BR, my 8-year-old has become obsessed with lottery tickets. I know, I know that is not a good thing for a child. It has been the subject of arguments between, he and I, he and his mother, and my wife and I. I’d like to blame my wife for turning our son into a compulsive gambler. Why do I want to blame her – you may be wondering? Well, I believe it is true to an extent. She also enjoys playing the lottery. He has seen her play, asked about what she was doing, and begged to scratch off the ticket himself. Experiencing the thrill of victory even if it is for as little as two dollars sends his little body into a frenzy of excitement. I have to admit that part is cute. However, I have to acknowledge my role in creating the gambler as well. I don’t go in for the scratch offs – I’m into Mega Millions. I dream of fortunes. My son has noted these dreams – not getting my complete lack of expectation – and has fed off of it. While he does not enjoy playing this form of the lottery, he does share the dream.

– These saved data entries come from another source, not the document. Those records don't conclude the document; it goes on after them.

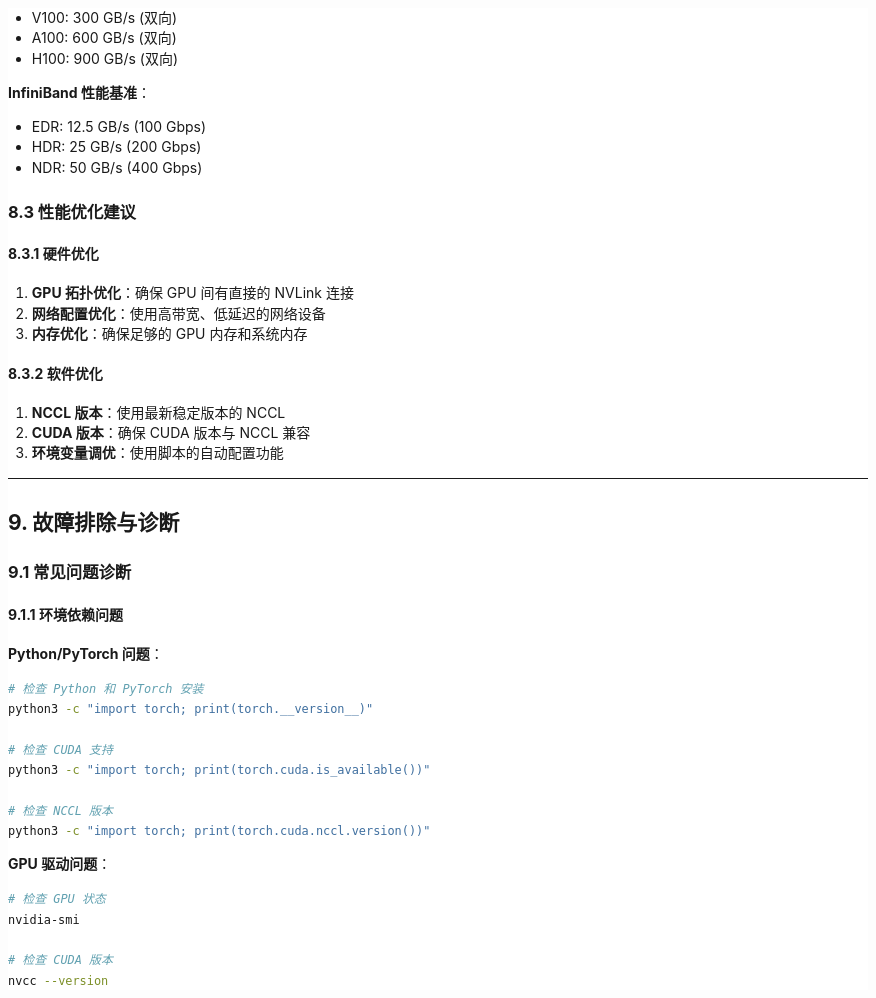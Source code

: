 - V100: 300 GB/s (双向)
- A100: 600 GB/s (双向)
- H100: 900 GB/s (双向)

**InfiniBand 性能基准**：

- EDR: 12.5 GB/s (100 Gbps)
- HDR: 25 GB/s (200 Gbps)
- NDR: 50 GB/s (400 Gbps)

### 8.3 性能优化建议

#### 8.3.1 硬件优化

1. **GPU 拓扑优化**：确保 GPU 间有直接的 NVLink 连接
2. **网络配置优化**：使用高带宽、低延迟的网络设备
3. **内存优化**：确保足够的 GPU 内存和系统内存

#### 8.3.2 软件优化

1. **NCCL 版本**：使用最新稳定版本的 NCCL
2. **CUDA 版本**：确保 CUDA 版本与 NCCL 兼容
3. **环境变量调优**：使用脚本的自动配置功能

---

## 9. 故障排除与诊断

### 9.1 常见问题诊断

#### 9.1.1 环境依赖问题

**Python/PyTorch 问题**：

```bash
# 检查 Python 和 PyTorch 安装
python3 -c "import torch; print(torch.__version__)"

# 检查 CUDA 支持
python3 -c "import torch; print(torch.cuda.is_available())"

# 检查 NCCL 版本
python3 -c "import torch; print(torch.cuda.nccl.version())"
```

**GPU 驱动问题**：

```bash
# 检查 GPU 状态
nvidia-smi

# 检查 CUDA 版本
nvcc --version
```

My wife and I have discussed what to do about our little Jimmy the Greek. Unfortunately, we are not completely on the same page as to the extent of the problem (must be shocking to all of you who have perfect marriages – completely in sync with each other). However, we do agree and are working to curb BR’s enthusiasm for the lottery. I suppose you could say he is on a multistep program designed to wean him of his obsession.
Most people who play the lottery dream of the ensuing riches. What would I do? Hmmm. Well, I asked BR what would he want to do with his lottery winnings? His first answer is buy Lego sets. Now, that’s an 8-year-old response. He goes on to add to his list an i-pad and i-pod. Now, that’s an 8-year-old’s response in 2012.
SJ, my 5-year-old, is not obsessed with the lottery. Shew, that’s a relief. However, he dreams of treasure. Before our vacation, he mentioned to me that he was excited to dig on the beach with the hopes of finding a treasure. When asked what he hoped to find in the treasure, his answer was Thomas Trains and Lego Duplo. Now, that’s a 5-year-old response. His next answer was money which he said he would give to the poor people and buy Thomas Trains.
So, my boys dream of ifs. They want toys, technology, etc. I am fine with that. However, I don’t want them to rely on ifs like the lottery and lost treasure to fulfill their dreams. Go to school, gain knowledge, and work hard – that is a recipe for reaching many ifs.